▶ _Your objective_
Look through the records, and wherever the string "sender" turns up, copy out that line.

▶ _Material for this task_
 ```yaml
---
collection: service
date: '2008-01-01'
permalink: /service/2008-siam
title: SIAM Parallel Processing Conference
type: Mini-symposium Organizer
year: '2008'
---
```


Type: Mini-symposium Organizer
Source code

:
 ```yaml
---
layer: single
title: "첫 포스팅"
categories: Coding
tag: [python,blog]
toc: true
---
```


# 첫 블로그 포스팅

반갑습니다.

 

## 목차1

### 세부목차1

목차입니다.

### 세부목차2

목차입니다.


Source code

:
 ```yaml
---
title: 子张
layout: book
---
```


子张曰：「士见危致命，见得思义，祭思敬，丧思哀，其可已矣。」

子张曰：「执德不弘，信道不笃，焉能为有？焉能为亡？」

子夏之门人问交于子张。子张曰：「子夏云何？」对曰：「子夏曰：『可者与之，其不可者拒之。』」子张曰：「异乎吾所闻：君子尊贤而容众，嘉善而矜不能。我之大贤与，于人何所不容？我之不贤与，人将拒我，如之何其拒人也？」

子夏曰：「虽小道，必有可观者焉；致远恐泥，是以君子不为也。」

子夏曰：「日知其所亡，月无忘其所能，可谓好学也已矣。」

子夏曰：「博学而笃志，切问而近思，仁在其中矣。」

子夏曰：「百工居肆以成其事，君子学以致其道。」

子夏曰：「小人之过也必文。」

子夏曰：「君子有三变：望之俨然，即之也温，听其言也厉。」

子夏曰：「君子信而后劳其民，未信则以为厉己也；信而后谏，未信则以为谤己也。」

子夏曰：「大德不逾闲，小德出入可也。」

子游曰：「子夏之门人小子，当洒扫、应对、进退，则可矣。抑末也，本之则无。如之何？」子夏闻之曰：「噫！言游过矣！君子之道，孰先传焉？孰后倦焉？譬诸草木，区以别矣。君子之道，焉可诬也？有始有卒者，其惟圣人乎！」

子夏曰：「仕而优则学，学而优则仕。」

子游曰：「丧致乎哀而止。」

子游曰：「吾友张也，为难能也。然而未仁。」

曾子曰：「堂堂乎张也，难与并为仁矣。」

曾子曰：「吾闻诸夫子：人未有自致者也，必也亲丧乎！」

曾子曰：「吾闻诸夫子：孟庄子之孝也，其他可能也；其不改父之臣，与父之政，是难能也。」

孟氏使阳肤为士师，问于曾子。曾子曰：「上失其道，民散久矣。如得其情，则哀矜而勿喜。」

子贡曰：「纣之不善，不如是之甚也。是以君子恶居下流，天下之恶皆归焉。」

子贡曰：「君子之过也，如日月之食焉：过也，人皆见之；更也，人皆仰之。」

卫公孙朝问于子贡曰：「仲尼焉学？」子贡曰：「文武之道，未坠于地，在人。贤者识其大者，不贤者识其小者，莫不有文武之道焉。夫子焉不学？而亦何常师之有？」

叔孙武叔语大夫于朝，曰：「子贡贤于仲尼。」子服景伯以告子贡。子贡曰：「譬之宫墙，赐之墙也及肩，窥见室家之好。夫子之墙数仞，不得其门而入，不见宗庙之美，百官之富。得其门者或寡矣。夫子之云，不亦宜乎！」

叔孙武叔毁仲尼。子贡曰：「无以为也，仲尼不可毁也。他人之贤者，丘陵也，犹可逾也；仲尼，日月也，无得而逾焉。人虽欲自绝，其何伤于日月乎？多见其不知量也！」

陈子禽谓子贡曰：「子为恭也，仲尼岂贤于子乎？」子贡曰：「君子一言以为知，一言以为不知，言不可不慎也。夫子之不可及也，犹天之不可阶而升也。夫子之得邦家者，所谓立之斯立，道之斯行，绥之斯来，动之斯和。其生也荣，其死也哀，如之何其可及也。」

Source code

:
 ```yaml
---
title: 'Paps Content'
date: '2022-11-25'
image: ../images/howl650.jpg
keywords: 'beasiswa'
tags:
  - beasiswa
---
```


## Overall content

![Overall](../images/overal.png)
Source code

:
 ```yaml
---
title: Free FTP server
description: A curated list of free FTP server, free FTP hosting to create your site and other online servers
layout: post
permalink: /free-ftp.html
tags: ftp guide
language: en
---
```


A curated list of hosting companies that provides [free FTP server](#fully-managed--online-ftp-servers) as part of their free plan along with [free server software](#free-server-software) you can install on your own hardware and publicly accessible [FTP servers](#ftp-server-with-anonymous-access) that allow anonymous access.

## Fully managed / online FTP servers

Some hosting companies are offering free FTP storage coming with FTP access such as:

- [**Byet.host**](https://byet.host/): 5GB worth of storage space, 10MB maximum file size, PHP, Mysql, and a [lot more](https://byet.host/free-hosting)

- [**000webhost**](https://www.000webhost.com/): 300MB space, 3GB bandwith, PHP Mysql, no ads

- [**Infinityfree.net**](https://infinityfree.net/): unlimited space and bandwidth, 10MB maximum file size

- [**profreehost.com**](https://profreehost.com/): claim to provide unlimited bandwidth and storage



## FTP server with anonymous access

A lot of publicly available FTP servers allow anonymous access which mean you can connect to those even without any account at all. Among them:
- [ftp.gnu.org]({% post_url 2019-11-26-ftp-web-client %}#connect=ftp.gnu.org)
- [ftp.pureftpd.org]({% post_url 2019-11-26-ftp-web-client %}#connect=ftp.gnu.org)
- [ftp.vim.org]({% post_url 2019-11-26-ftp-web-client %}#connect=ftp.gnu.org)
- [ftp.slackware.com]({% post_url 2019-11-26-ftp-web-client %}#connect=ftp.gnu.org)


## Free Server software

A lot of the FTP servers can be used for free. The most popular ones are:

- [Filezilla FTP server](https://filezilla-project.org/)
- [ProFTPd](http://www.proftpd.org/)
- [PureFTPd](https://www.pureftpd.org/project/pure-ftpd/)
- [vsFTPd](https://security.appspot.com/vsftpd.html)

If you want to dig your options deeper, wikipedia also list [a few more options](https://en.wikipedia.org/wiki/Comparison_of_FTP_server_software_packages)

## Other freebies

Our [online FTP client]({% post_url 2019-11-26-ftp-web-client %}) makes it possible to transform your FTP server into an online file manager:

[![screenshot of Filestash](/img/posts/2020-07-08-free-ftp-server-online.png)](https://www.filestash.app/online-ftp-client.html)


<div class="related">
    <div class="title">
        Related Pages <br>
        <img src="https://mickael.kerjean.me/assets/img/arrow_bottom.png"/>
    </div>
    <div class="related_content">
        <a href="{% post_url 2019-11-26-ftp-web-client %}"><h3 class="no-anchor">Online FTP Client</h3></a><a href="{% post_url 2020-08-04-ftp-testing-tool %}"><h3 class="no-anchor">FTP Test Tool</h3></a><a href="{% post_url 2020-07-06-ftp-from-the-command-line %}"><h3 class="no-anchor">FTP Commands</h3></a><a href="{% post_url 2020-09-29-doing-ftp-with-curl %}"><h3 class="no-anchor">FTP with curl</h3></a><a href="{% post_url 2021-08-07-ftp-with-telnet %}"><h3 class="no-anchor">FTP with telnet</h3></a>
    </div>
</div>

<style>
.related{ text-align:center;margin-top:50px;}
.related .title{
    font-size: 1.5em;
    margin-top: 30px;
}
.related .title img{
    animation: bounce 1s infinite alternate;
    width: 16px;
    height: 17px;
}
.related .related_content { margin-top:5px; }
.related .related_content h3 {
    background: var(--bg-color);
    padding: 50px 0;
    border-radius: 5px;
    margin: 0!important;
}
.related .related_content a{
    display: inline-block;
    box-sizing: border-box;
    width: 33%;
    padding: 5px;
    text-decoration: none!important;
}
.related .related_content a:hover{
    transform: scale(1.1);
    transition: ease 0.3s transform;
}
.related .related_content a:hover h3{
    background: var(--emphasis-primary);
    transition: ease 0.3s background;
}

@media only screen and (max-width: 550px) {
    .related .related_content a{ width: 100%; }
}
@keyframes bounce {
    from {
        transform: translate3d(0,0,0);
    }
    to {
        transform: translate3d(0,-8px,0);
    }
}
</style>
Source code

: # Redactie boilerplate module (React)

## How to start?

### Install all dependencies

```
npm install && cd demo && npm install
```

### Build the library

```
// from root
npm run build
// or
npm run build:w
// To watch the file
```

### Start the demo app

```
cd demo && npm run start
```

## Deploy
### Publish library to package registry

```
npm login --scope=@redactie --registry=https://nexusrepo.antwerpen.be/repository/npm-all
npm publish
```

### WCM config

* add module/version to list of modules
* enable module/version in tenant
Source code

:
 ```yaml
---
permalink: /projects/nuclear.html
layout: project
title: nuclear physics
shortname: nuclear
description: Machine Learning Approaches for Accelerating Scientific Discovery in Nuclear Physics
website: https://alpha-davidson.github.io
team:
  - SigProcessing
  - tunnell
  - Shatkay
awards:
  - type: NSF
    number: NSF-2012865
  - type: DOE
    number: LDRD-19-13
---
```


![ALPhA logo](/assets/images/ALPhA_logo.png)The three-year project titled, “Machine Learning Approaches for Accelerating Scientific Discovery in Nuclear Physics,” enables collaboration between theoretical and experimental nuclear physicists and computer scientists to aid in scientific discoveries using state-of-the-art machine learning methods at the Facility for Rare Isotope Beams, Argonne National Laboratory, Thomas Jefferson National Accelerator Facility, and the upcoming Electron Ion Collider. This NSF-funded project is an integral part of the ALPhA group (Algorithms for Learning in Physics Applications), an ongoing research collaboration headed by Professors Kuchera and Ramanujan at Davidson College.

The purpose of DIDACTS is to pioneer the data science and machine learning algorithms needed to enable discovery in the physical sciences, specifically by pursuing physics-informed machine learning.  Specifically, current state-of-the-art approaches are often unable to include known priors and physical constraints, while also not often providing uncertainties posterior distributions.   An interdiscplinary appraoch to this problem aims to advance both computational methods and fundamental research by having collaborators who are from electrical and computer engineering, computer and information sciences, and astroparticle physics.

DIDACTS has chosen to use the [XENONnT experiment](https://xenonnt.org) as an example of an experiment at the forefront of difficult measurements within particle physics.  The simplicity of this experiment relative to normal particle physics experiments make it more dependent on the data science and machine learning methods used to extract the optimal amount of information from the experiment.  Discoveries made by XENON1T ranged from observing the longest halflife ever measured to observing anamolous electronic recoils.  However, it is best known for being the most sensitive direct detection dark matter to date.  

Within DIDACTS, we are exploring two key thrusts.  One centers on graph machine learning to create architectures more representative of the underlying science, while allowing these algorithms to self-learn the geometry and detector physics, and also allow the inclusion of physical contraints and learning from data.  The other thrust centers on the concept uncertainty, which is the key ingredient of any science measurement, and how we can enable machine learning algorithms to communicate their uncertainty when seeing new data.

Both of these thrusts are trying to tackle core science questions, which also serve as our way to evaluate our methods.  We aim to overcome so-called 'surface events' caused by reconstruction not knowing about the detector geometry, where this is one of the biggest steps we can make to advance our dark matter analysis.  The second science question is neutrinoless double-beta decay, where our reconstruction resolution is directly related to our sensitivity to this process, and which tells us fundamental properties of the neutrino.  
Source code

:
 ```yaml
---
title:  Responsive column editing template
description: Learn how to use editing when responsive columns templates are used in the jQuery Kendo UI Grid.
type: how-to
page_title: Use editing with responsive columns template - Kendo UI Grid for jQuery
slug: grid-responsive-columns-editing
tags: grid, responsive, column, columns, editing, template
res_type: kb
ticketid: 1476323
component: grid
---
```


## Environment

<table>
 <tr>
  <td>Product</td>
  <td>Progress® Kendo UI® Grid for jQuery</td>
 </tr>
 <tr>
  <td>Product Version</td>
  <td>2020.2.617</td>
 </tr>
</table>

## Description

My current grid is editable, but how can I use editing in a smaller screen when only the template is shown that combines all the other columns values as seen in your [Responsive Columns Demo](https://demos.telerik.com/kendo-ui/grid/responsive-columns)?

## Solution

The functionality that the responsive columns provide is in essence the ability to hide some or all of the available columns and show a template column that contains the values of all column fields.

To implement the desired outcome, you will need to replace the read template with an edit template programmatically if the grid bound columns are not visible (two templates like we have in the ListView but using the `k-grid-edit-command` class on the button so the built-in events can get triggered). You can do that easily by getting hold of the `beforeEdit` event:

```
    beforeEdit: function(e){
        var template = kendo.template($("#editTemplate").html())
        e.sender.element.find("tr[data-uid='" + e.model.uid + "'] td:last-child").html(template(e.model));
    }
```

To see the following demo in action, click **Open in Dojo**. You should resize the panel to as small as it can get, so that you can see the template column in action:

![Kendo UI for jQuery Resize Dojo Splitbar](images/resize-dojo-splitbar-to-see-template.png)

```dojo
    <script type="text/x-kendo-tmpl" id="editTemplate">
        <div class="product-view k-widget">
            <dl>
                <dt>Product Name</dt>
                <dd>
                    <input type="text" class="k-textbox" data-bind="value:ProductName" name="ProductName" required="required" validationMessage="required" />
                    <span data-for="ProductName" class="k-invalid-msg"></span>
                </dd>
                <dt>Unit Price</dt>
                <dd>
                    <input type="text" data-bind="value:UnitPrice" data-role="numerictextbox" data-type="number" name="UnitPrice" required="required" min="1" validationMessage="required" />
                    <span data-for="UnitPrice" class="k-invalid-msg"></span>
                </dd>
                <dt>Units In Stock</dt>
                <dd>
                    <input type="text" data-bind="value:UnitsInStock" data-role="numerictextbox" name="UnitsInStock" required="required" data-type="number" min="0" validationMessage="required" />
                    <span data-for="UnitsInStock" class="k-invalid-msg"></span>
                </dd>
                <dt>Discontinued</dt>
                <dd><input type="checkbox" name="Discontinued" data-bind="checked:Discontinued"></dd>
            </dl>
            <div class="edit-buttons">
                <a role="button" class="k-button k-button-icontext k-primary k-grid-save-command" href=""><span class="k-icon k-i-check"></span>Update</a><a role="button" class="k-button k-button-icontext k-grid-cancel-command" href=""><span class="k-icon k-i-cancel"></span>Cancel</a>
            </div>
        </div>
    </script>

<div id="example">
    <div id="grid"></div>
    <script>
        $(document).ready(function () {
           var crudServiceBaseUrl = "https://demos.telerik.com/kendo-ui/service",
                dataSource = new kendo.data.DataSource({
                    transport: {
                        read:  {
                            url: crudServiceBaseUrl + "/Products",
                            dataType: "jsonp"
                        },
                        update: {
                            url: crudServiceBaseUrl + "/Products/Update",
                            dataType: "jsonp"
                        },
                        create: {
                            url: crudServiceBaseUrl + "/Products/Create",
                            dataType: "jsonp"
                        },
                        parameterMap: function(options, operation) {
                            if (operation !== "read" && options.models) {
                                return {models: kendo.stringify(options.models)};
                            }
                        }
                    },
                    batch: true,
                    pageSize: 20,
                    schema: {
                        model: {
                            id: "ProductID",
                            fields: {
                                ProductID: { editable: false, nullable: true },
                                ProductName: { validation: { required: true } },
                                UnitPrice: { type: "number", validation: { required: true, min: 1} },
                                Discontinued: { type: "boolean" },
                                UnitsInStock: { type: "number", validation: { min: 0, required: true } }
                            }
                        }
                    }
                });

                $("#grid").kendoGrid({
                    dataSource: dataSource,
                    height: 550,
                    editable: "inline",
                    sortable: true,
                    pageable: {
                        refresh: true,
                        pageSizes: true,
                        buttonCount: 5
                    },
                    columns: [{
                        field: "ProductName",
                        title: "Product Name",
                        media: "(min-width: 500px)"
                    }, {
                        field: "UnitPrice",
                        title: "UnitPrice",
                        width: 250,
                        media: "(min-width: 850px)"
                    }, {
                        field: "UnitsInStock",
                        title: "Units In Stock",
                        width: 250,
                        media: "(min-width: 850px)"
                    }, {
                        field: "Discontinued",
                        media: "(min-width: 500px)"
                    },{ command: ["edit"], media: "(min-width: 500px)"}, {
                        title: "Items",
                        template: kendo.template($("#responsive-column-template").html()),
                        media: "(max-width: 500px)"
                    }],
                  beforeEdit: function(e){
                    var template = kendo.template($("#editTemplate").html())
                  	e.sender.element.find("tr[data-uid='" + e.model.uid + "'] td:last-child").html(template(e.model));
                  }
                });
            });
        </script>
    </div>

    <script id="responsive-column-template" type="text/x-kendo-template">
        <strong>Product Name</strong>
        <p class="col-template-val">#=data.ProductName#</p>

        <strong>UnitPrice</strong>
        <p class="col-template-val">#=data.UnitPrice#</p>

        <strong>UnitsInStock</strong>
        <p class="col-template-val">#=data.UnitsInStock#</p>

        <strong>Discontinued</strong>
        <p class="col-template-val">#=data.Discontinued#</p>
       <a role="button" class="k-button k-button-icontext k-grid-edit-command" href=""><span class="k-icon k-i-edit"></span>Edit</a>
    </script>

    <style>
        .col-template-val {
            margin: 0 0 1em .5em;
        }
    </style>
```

▶ _Result of this exercise_
        e.sender.element.find("tr[data-uid='" + e.model.uid + "'] td:last-child").html(template(e.model));
                  	e.sender.element.find("tr[data-uid='" + e.model.uid + "'] td:last-child").html(template(e.model));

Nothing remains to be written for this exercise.